--- Task ---
Reproduce the records below exactly, but only between the lines holding "In the European Union a" and "All sensors must", inclusive.
---- Data to use
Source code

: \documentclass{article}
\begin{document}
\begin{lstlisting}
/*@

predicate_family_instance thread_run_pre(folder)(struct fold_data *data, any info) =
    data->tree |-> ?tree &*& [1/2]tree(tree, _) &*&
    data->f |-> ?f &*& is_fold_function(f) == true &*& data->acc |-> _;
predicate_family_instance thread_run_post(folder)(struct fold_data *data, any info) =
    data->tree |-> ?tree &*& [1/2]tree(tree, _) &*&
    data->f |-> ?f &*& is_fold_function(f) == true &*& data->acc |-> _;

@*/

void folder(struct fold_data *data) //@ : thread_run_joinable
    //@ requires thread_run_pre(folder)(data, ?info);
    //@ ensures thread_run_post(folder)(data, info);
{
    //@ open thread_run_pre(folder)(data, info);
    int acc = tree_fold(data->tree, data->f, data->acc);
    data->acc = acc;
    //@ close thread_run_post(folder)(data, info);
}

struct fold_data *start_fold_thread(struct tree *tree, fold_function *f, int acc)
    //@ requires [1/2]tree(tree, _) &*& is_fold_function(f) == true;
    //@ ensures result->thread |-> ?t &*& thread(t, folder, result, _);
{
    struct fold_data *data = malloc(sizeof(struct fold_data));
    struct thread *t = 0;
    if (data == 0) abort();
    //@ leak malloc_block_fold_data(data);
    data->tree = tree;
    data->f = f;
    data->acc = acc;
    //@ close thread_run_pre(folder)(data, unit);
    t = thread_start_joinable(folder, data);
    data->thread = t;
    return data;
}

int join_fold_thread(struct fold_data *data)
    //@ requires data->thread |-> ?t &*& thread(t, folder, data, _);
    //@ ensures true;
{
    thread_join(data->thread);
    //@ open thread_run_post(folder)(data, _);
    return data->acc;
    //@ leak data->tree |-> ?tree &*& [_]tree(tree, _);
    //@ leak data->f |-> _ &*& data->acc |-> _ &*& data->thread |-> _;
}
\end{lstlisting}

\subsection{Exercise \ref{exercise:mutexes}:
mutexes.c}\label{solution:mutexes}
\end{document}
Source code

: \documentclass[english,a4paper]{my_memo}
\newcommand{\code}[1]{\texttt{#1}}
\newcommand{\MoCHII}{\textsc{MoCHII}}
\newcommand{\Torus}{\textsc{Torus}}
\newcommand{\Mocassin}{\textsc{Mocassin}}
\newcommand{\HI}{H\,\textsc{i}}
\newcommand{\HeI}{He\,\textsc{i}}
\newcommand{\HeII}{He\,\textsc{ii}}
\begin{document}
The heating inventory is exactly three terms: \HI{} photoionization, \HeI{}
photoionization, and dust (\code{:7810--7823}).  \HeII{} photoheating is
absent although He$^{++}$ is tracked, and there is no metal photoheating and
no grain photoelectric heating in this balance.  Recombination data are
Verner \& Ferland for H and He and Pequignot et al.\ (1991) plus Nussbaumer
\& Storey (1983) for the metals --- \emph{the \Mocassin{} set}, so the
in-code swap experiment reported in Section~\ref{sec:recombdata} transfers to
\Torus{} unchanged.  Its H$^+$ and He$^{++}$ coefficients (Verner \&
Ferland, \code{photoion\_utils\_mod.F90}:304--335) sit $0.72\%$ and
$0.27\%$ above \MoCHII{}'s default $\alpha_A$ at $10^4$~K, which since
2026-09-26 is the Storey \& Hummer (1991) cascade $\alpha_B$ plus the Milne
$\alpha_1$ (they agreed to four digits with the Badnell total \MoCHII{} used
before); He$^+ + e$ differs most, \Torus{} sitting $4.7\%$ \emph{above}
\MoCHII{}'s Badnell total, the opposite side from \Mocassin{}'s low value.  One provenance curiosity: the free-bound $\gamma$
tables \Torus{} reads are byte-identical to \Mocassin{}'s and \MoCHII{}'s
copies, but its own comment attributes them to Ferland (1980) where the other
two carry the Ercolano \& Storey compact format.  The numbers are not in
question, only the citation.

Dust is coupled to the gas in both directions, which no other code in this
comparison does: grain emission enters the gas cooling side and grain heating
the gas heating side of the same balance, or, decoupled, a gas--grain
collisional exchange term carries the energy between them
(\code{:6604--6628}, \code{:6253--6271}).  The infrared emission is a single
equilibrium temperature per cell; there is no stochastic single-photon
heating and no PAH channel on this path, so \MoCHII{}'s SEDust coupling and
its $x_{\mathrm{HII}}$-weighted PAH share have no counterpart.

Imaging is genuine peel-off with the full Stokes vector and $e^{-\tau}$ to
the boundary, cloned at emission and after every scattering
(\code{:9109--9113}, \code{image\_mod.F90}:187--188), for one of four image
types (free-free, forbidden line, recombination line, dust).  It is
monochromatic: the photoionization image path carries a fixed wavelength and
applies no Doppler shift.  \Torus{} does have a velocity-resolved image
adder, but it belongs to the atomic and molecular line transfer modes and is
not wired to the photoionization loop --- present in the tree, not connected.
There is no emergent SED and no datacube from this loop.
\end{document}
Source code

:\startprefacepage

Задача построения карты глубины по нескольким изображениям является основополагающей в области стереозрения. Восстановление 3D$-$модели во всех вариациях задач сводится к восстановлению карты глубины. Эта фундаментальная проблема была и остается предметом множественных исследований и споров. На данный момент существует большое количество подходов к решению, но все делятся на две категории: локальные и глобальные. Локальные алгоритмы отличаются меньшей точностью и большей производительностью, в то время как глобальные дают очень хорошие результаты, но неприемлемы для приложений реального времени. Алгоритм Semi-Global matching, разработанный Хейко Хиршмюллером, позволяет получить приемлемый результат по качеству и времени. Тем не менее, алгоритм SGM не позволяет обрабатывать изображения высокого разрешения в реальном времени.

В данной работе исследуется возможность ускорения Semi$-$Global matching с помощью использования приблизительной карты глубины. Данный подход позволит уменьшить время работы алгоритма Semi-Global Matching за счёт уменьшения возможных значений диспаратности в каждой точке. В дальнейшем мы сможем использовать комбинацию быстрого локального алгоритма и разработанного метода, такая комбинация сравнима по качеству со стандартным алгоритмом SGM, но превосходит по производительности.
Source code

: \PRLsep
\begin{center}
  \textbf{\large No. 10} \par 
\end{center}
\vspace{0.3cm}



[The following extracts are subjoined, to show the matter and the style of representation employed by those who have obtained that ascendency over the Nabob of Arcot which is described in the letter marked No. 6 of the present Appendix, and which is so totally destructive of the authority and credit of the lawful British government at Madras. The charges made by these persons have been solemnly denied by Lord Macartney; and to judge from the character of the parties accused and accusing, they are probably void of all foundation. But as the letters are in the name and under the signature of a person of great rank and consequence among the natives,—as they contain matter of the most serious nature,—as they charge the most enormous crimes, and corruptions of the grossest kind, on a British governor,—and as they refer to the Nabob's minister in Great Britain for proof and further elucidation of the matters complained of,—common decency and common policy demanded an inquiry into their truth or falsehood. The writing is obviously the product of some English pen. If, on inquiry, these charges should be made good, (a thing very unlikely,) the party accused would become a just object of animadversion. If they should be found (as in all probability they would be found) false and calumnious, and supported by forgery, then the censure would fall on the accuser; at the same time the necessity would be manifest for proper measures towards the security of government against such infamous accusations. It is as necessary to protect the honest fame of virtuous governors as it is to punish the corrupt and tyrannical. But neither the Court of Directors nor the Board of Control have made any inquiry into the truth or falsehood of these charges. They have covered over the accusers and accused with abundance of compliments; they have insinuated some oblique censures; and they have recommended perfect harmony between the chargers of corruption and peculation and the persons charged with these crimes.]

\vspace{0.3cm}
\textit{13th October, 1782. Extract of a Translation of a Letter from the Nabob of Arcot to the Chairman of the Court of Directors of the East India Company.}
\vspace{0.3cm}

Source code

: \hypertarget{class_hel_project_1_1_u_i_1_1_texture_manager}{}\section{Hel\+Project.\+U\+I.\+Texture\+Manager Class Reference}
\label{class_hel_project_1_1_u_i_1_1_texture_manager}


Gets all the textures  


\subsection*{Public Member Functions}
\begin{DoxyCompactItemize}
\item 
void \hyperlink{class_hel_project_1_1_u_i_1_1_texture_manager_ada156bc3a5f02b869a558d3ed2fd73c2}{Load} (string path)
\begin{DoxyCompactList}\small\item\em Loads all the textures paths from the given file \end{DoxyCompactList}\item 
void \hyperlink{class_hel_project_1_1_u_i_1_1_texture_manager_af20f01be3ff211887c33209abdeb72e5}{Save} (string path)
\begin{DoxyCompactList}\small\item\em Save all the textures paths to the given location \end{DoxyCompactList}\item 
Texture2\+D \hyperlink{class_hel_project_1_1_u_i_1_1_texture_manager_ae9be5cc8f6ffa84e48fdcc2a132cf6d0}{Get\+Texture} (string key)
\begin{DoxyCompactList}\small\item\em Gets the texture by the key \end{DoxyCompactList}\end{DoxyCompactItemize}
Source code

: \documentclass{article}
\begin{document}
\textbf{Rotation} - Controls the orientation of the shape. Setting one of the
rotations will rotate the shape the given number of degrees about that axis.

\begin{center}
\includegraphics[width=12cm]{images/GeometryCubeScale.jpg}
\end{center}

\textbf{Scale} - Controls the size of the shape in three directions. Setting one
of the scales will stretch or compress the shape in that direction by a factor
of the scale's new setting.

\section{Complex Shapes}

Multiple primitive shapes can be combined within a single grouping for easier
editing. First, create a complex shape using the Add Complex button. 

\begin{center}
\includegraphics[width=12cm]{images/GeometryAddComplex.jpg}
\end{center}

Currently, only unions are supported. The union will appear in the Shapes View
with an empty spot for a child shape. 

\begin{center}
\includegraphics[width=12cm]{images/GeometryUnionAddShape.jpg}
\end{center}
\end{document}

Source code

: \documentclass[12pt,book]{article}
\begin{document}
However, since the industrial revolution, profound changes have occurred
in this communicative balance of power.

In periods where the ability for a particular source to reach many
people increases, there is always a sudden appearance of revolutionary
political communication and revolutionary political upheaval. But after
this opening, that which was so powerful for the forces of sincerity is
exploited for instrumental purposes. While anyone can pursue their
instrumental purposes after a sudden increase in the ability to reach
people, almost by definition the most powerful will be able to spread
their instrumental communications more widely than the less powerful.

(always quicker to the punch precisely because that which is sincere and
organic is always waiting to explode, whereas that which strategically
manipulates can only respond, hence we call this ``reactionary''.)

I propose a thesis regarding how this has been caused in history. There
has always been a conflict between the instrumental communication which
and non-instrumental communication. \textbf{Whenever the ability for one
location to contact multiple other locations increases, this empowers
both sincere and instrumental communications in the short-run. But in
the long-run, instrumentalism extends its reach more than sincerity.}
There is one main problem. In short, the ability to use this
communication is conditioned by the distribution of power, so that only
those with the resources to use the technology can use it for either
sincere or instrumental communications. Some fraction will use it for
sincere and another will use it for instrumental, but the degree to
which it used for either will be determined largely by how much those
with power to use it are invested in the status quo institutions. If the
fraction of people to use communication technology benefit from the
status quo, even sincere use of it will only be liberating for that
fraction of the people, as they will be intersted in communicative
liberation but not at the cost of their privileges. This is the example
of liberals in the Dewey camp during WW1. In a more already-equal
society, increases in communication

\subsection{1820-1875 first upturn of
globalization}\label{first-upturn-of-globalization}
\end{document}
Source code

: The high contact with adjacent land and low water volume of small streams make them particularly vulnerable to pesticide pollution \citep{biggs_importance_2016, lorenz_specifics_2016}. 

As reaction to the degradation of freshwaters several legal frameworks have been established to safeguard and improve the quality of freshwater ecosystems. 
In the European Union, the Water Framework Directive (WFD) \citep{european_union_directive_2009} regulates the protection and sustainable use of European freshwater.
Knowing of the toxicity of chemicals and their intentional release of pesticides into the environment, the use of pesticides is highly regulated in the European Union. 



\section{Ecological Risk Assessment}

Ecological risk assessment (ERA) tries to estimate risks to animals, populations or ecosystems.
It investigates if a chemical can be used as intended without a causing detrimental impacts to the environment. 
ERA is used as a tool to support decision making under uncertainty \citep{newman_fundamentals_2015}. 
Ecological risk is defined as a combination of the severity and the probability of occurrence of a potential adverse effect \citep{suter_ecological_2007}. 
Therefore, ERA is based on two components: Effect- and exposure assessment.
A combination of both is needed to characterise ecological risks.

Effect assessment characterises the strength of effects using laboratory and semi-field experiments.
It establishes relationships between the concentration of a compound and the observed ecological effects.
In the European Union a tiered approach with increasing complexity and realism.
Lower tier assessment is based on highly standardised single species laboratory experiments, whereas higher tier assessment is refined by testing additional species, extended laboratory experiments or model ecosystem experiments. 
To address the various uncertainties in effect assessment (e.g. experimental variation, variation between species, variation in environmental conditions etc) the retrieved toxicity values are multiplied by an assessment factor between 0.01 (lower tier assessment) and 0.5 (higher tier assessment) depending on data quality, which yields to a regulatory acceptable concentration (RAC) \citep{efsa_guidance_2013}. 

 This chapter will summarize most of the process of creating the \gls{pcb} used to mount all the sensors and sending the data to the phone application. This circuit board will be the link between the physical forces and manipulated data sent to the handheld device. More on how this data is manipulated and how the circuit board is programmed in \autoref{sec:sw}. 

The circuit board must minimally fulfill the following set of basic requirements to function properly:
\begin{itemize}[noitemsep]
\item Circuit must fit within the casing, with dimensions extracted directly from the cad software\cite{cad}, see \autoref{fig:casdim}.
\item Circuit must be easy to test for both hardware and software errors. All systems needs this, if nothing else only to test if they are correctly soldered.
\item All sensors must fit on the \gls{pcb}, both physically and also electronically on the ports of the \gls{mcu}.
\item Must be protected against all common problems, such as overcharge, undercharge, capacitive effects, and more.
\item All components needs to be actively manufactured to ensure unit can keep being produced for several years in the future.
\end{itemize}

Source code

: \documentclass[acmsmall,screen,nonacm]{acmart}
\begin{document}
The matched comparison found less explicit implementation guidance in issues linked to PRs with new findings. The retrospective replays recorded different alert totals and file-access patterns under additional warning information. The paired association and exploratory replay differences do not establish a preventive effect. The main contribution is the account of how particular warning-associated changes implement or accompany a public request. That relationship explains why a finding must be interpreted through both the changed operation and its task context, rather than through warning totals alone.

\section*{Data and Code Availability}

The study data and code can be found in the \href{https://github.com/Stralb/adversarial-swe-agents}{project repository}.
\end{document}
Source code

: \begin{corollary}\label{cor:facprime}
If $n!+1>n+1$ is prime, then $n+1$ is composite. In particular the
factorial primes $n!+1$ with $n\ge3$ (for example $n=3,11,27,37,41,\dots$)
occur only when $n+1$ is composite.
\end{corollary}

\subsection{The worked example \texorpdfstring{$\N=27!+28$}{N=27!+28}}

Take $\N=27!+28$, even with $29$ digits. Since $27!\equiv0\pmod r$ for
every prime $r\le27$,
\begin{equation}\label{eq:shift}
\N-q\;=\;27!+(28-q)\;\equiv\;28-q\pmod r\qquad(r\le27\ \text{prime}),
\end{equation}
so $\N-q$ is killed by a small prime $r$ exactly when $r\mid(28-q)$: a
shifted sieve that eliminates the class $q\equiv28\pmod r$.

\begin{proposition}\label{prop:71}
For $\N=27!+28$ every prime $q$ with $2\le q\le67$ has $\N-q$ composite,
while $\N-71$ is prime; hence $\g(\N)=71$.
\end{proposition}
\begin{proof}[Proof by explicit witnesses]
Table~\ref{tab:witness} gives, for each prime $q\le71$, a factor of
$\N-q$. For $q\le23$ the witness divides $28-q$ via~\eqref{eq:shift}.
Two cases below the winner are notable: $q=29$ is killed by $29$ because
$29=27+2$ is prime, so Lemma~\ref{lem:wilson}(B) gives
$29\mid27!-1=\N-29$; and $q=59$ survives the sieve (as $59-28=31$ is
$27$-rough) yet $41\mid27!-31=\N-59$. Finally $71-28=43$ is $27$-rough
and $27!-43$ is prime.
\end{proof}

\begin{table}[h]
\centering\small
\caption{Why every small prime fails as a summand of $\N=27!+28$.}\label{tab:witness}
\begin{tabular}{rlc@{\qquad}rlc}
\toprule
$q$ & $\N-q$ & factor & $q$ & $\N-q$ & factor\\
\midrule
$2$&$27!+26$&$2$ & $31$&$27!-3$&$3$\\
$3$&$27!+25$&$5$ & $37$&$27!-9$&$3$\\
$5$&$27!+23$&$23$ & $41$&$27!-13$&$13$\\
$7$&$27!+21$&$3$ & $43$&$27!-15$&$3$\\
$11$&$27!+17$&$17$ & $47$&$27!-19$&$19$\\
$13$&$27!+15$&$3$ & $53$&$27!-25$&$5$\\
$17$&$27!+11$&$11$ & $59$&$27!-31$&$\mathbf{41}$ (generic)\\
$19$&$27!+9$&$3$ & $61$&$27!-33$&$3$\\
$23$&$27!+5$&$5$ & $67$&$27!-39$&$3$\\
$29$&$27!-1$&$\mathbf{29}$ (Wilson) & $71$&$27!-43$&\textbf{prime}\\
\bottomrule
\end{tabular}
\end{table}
--------
--- Output of the task ---
In the European Union a tiered approach with increasing complexity and realism.
Lower tier assessment is based on highly standardised single species laboratory experiments, whereas higher tier assessment is refined by testing additional species, extended laboratory experiments or model ecosystem experiments. 
To address the various uncertainties in effect assessment (e.g. experimental variation, variation between species, variation in environmental conditions etc) the retrieved toxicity values are multiplied by an assessment factor between 0.01 (lower tier assessment) and 0.5 (higher tier assessment) depending on data quality, which yields to a regulatory acceptable concentration (RAC) \citep{efsa_guidance_2013}. 

 This chapter will summarize most of the process of creating the \gls{pcb} used to mount all the sensors and sending the data to the phone application. This circuit board will be the link between the physical forces and manipulated data sent to the handheld device. More on how this data is manipulated and how the circuit board is programmed in \autoref{sec:sw}. 

The circuit board must minimally fulfill the following set of basic requirements to function properly:
\begin{itemize}[noitemsep]
\item Circuit must fit within the casing, with dimensions extracted directly from the cad software\cite{cad}, see \autoref{fig:casdim}.
\item Circuit must be easy to test for both hardware and software errors. All systems needs this, if nothing else only to test if they are correctly soldered.
\item All sensors must fit on the \gls{pcb}, both physically and also electronically on the ports of the \gls{mcu}.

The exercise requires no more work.